Ankylosing spondylitis (AS) is a chronic inflammatory disease characterized by sacroiliac inflammation and inflammatory low back pain. It belongs to the spondyloarthritis group of disease, which has the common denominator of the presence of sacroiliitis, extra-articular manifestations and HLA-B27 positivity.1,2

Conventional treatment with disease modifying antirheumatic drugs (DMARDs) has limited efficacy, particularly in patients with axial involvement, due to which the use of biologic therapy with monoclonal antibodies against tumor necrosis factor (anti-TNF), including adalimumab, was introduced and which has led to3 improved clinical responses.
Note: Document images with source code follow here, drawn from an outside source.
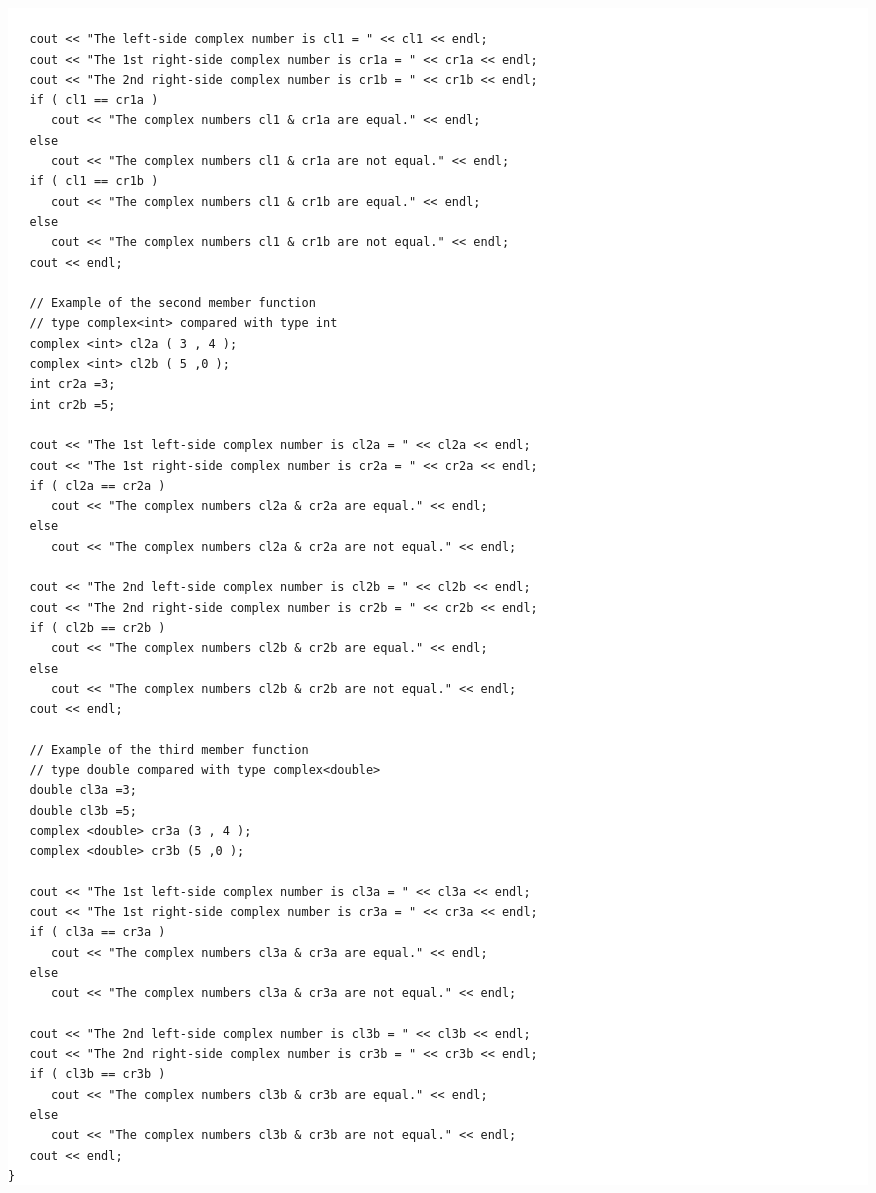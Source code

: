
 ```  
  
   cout << "The left-side complex number is cl1 = " << cl1 << endl;  
   cout << "The 1st right-side complex number is cr1a = " << cr1a << endl;  
   cout << "The 2nd right-side complex number is cr1b = " << cr1b << endl;  
   if ( cl1 == cr1a )  
      cout << "The complex numbers cl1 & cr1a are equal." << endl;  
   else  
      cout << "The complex numbers cl1 & cr1a are not equal." << endl;  
   if ( cl1 == cr1b )  
      cout << "The complex numbers cl1 & cr1b are equal." << endl;  
   else  
      cout << "The complex numbers cl1 & cr1b are not equal." << endl;  
   cout << endl;  
  
   // Example of the second member function  
   // type complex<int> compared with type int  
   complex <int> cl2a ( 3 , 4 );  
   complex <int> cl2b ( 5 ,0 );  
   int cr2a =3;  
   int cr2b =5;  
  
   cout << "The 1st left-side complex number is cl2a = " << cl2a << endl;  
   cout << "The 1st right-side complex number is cr2a = " << cr2a << endl;  
   if ( cl2a == cr2a )  
      cout << "The complex numbers cl2a & cr2a are equal." << endl;  
   else  
      cout << "The complex numbers cl2a & cr2a are not equal." << endl;  
  
   cout << "The 2nd left-side complex number is cl2b = " << cl2b << endl;  
   cout << "The 2nd right-side complex number is cr2b = " << cr2b << endl;  
   if ( cl2b == cr2b )  
      cout << "The complex numbers cl2b & cr2b are equal." << endl;  
   else  
      cout << "The complex numbers cl2b & cr2b are not equal." << endl;  
   cout << endl;  
  
   // Example of the third member function  
   // type double compared with type complex<double>  
   double cl3a =3;  
   double cl3b =5;  
   complex <double> cr3a (3 , 4 );  
   complex <double> cr3b (5 ,0 );  
  
   cout << "The 1st left-side complex number is cl3a = " << cl3a << endl;  
   cout << "The 1st right-side complex number is cr3a = " << cr3a << endl;  
   if ( cl3a == cr3a )  
      cout << "The complex numbers cl3a & cr3a are equal." << endl;  
   else  
      cout << "The complex numbers cl3a & cr3a are not equal." << endl;  
  
   cout << "The 2nd left-side complex number is cl3b = " << cl3b << endl;  
   cout << "The 2nd right-side complex number is cr3b = " << cr3b << endl;  
   if ( cl3b == cr3b )  
      cout << "The complex numbers cl3b & cr3b are equal." << endl;  
   else  
      cout << "The complex numbers cl3b & cr3b are not equal." << endl;  
   cout << endl;  
}  
```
Among the adverse events of anti-TNF drugs, there are reported cases of elevated liver enzymes, aspartate aminotransferase (AST) and alanine aminotransferase (ALT),4 and even5 subacute liver failure.

We report the case of a 32-year-old man with AS of 2 years evolution, HLA-B27 positive, with a poor response to sulfasalazine 1g/8h, and NSAIDsl, who had persistent severe pain in the lumbosacral region associated with stiffness and functional limitation. Physical examination revealed pain on the sacroiliac joints and arc movement limitation. MRI evidenced spinal osteitis, spinal cord edema and early changes of sacroiliac ankylosis.

AS was considered as in progression, with a high score on the BASFI and BASDAI scales, for which treatment with adalimumab was initiated at a dose of 40mg every 15 days, achieving an adequate clinical response. During follow-up, progressive elevation of aminotransferases was documented, with bilirubin and alkaline phosphatase within normal limits. Since at that time the patient had received no other medication, possible hepatotoxicity adalimumab was suspected, so the biological therapy (Table 1) was suspended with a decline in the aminotransferase levels. A diagnostic test was done with the administration of another dose of adalimumab, once aminotransferases normalized, with a new elevation thereof seen, confirming the case as drug-induced. The diagnostic approach was complemented with tests for viral B and C hepatitis virus, anti-smooth muscle, antimitochondrial antibodies and liver biopsy, ruling out an autoimmune origin.

Anti-TNF therapy may cause hepatotoxicity, which can range from alterations in liver function tests to cases of severe liver failure, through reactivation of viral hepatitis.6 Hagel et al. published a case of a patient aged 44 with a history of psoriasis without liver disease, who developed subacute liver failure 4 months after treatment with adalimumab. After discontinuation of therapy and initiation of prednisone, a decrease in aminotransferase levels to normal was documented. The same authors reported mild elevation of aminotransferases, up to 3 times the reference value in 1%–4% of patients treated.5 Van der Heijde et al., in 208 AS patients treated with adalimumab, reported at week 12 of follow-up, elevated aminotransferases in 6 patients, with ALT levels 3 times above the reference value, and subsequent normalization of levels in 4 of them without suspension. At 24-weeks of follow-up, only 6 patients (2.8%) had serious adverse events, including one case of elevated liver enzymes in need of liver biopsy in a patient with moderate alcohol consumption and concomitant treatment with indomethacin.7

A Japanese study documented hepatic adverse event in 31.7% of patients treated with adalimumab, including elevated aminotransferases, up to 2.5 times normal, and hepatic steatosis. In neither case was it considered a serious episode and did not require discontinuation of the drug. Cases of hepatitis B reactivation beginning with elevated aminotransferases have also been reported.2,8

Researchers of the CORRONA (Consortium of Rheumatology Researchers of North America) data collection program compared patients receiving anti-TNF therapy (infliximab, etanercept or adalimumab) and who had alterations in liver function tests, and found the following odds ratios for an increase of >2 times in liver function tests: infliximab 2.4 (95% CI: 1.53–3.76), adalimumab 1.72 (95% CI: 0.99–3.01) and etanercept 1.1 (95% CI: 0.64–1.88); however, they noted that the frequency of this disorder is rare.4

Our case presented elevated aminotransferases after initiation of adalimumab therapy, which resolved following discontinuation of the drug.

The elevation of aminotransferases is an effect that can occur in patients with AS receiving anti-TNF treatment, however, its progression to severe hepatitis is rare and in most patients is a temporary adverse event that resolves spontaneously and does not produce symptoms.